— Problem to solve —
If a line below contains the string "Walton", return that line.

— Data in this exercise —

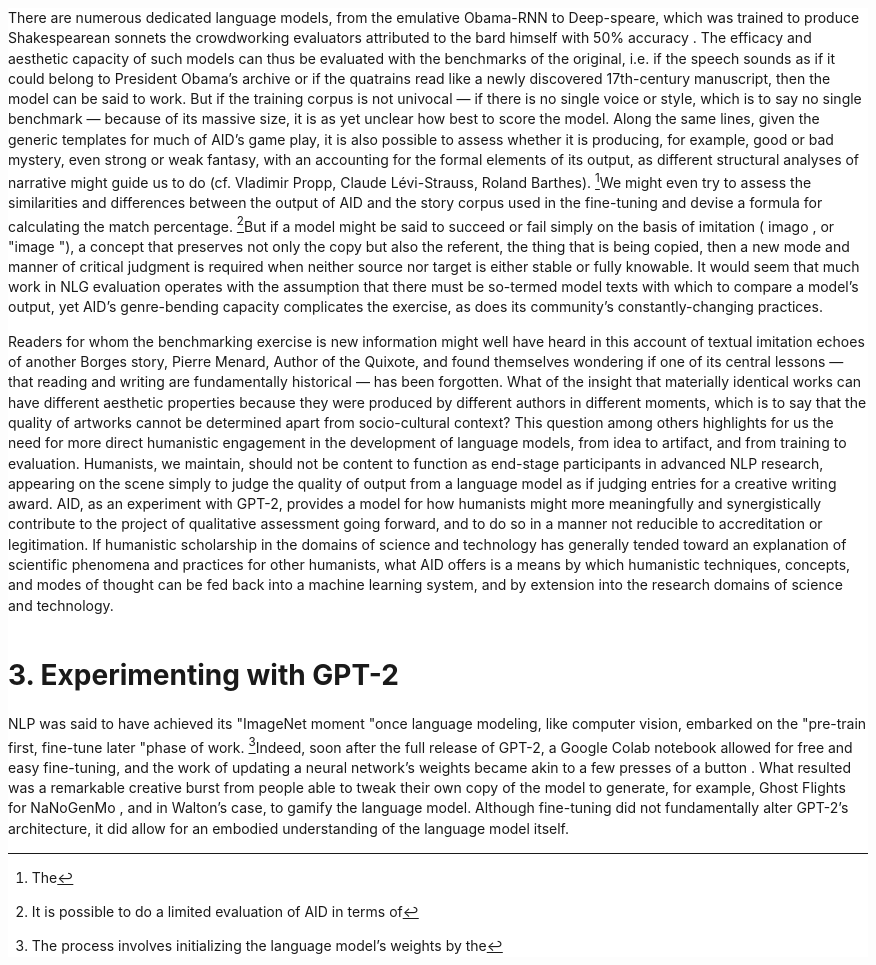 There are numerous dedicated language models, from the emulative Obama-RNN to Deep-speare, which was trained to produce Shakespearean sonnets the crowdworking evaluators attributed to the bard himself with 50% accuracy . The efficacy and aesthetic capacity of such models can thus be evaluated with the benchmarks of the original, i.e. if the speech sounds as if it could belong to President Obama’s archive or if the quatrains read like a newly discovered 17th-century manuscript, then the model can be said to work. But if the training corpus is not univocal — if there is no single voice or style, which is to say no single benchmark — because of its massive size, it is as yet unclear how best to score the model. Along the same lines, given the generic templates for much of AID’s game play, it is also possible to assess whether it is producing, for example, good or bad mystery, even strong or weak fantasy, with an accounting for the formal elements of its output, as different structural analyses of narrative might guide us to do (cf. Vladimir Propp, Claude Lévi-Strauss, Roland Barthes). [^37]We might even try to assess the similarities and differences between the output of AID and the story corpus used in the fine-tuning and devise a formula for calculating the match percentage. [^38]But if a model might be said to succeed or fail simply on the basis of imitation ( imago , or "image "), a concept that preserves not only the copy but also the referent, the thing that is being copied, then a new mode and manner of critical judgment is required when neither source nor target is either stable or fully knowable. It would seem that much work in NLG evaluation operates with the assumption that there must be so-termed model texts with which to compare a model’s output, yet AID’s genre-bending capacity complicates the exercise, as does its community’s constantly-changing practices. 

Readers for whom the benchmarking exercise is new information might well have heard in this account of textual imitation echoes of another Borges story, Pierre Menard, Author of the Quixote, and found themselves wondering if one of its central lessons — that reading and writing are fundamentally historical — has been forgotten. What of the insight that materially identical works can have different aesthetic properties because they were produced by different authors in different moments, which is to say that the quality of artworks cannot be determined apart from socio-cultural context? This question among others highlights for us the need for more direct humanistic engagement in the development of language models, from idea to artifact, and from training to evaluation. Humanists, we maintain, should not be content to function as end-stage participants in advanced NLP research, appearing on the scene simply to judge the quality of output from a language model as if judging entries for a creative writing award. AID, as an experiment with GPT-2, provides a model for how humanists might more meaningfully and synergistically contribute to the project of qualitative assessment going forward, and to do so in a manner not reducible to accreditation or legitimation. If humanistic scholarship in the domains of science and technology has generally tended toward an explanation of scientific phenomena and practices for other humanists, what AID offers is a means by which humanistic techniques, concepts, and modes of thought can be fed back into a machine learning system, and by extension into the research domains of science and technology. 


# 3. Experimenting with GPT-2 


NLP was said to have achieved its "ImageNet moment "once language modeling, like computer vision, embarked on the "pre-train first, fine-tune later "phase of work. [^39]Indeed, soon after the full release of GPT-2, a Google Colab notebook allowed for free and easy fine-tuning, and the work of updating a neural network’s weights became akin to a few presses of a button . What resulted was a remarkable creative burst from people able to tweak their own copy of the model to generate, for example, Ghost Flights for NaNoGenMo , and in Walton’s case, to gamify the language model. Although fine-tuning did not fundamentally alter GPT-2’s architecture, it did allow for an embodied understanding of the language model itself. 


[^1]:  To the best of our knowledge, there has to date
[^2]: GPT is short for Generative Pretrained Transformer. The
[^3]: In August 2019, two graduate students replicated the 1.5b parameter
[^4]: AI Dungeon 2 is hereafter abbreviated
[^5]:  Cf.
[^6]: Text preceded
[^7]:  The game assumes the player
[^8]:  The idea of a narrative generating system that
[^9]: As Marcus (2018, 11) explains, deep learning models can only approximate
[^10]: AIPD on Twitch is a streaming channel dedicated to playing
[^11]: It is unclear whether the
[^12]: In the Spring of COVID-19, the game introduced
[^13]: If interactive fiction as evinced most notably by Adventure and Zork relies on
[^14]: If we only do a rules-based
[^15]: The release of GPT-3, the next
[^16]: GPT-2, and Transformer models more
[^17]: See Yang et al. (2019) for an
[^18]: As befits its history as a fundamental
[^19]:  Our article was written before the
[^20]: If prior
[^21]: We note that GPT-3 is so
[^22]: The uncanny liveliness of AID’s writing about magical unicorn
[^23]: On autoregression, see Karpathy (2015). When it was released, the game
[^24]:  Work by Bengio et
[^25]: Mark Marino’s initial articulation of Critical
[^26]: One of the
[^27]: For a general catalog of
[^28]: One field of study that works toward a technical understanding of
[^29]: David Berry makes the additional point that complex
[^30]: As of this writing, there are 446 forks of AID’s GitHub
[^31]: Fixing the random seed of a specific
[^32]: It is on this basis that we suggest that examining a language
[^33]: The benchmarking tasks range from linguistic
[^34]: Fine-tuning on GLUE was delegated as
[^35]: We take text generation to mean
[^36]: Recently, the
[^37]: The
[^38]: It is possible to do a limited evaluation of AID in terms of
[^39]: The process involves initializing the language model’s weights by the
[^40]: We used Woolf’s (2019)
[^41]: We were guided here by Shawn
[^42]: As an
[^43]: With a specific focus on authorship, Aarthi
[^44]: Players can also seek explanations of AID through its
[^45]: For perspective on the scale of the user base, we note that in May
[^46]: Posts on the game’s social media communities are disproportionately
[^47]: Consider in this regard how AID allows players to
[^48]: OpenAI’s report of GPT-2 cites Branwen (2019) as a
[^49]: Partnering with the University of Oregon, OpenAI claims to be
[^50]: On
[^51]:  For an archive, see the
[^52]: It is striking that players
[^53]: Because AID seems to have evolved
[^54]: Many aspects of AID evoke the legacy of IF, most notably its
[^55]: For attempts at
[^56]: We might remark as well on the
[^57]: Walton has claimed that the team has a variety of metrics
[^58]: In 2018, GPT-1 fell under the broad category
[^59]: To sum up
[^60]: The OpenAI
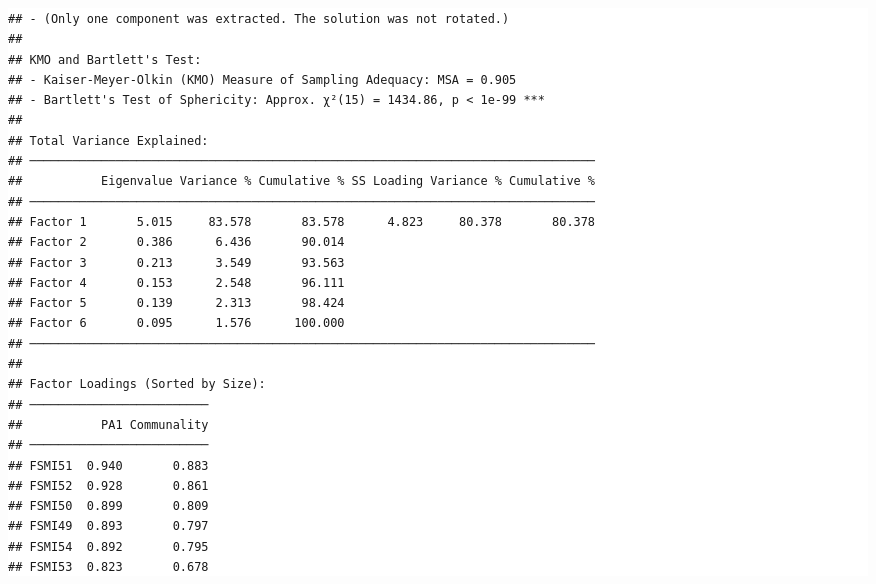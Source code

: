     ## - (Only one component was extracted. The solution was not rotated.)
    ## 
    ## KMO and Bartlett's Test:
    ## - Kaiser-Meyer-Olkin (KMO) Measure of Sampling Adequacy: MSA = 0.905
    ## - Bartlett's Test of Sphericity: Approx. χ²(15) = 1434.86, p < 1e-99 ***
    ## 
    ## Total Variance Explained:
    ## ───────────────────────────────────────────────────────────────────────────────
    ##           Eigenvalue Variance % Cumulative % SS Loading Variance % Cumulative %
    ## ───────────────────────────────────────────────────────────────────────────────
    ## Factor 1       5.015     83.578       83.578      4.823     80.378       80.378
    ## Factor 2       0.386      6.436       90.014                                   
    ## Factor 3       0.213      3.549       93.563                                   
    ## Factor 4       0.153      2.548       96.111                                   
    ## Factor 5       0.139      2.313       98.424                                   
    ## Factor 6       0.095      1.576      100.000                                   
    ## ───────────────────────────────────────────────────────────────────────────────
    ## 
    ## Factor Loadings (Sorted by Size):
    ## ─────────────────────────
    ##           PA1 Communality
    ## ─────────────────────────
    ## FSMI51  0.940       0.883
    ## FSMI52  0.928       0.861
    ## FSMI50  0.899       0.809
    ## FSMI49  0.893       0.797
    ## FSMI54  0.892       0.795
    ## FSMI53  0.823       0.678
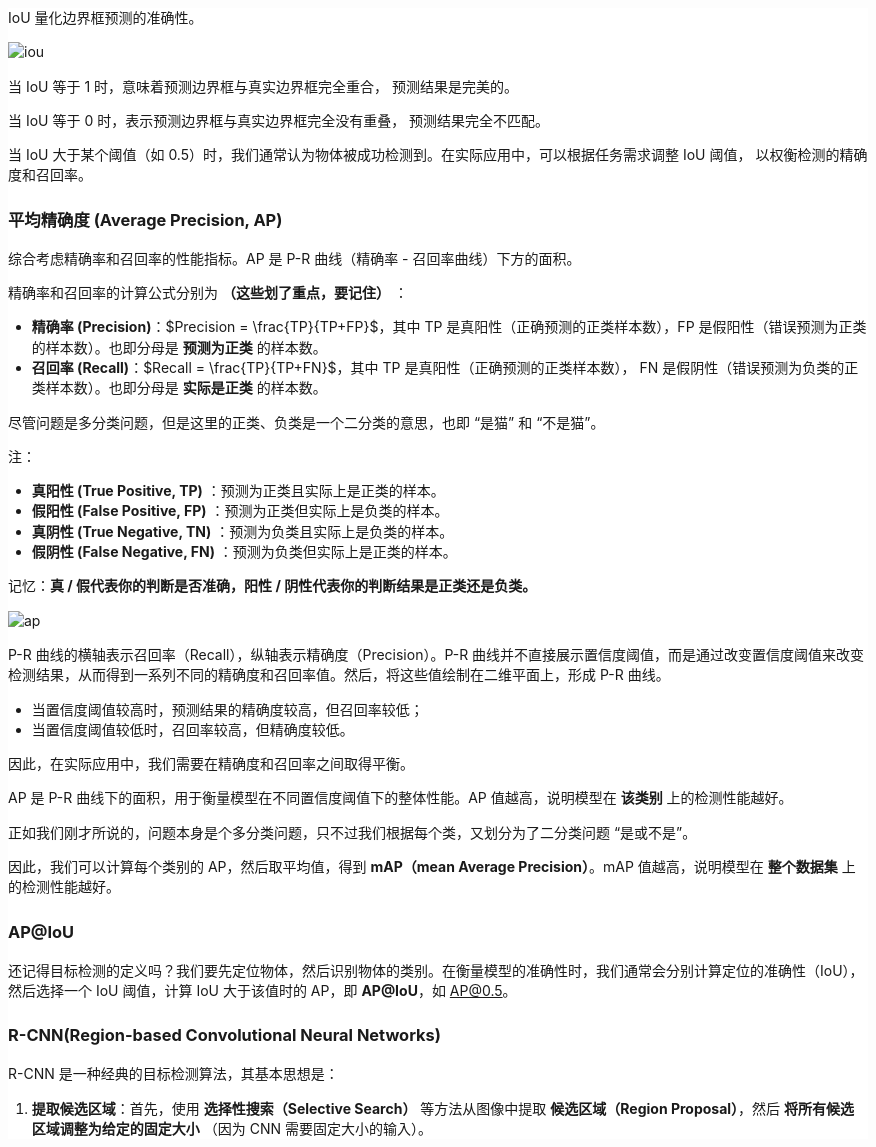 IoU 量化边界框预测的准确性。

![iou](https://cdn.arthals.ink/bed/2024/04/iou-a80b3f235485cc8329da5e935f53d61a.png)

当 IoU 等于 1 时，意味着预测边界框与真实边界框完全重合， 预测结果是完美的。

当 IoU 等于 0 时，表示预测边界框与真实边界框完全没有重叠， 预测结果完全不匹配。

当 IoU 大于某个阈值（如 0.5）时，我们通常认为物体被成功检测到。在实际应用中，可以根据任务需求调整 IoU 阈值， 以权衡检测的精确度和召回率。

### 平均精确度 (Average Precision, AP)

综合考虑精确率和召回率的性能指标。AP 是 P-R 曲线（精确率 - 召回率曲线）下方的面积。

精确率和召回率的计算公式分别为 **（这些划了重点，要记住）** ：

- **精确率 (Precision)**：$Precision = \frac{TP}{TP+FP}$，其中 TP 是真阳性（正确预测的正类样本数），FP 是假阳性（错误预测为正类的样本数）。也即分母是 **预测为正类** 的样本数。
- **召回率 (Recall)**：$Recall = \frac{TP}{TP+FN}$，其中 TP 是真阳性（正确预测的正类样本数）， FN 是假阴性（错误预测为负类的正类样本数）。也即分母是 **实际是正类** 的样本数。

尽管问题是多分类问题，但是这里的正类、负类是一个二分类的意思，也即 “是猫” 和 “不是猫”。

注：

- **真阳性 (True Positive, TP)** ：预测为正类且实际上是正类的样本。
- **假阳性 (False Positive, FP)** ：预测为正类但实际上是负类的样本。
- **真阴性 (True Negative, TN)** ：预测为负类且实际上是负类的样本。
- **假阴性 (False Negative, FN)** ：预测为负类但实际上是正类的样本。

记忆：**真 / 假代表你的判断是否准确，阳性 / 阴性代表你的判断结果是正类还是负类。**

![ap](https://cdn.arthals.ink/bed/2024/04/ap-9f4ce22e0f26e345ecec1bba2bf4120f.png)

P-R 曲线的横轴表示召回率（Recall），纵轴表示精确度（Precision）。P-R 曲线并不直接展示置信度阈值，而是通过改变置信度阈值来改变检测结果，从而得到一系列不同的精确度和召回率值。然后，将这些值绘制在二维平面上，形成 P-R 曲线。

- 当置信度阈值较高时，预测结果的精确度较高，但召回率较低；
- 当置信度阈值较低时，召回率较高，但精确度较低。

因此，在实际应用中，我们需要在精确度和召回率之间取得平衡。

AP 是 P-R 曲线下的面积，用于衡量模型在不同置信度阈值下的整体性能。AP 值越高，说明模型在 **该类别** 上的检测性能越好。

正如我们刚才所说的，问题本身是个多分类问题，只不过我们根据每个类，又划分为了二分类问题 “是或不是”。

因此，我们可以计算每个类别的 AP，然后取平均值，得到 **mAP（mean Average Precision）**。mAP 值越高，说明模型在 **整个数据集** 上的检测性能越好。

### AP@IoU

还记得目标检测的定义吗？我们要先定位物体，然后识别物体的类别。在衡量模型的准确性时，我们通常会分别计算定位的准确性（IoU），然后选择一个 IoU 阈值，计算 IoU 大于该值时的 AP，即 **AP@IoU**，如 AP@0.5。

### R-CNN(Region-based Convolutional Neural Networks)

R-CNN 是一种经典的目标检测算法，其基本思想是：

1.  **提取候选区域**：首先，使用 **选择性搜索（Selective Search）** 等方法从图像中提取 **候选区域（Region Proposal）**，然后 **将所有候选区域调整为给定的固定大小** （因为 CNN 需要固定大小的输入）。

— Output for this task —
NLP was said to have achieved its "ImageNet moment "once language modeling, like computer vision, embarked on the "pre-train first, fine-tune later "phase of work. [^39]Indeed, soon after the full release of GPT-2, a Google Colab notebook allowed for free and easy fine-tuning, and the work of updating a neural network’s weights became akin to a few presses of a button . What resulted was a remarkable creative burst from people able to tweak their own copy of the model to generate, for example, Ghost Flights for NaNoGenMo , and in Walton’s case, to gamify the language model. Although fine-tuning did not fundamentally alter GPT-2’s architecture, it did allow for an embodied understanding of the language model itself. 
[^57]: Walton has claimed that the team has a variety of metrics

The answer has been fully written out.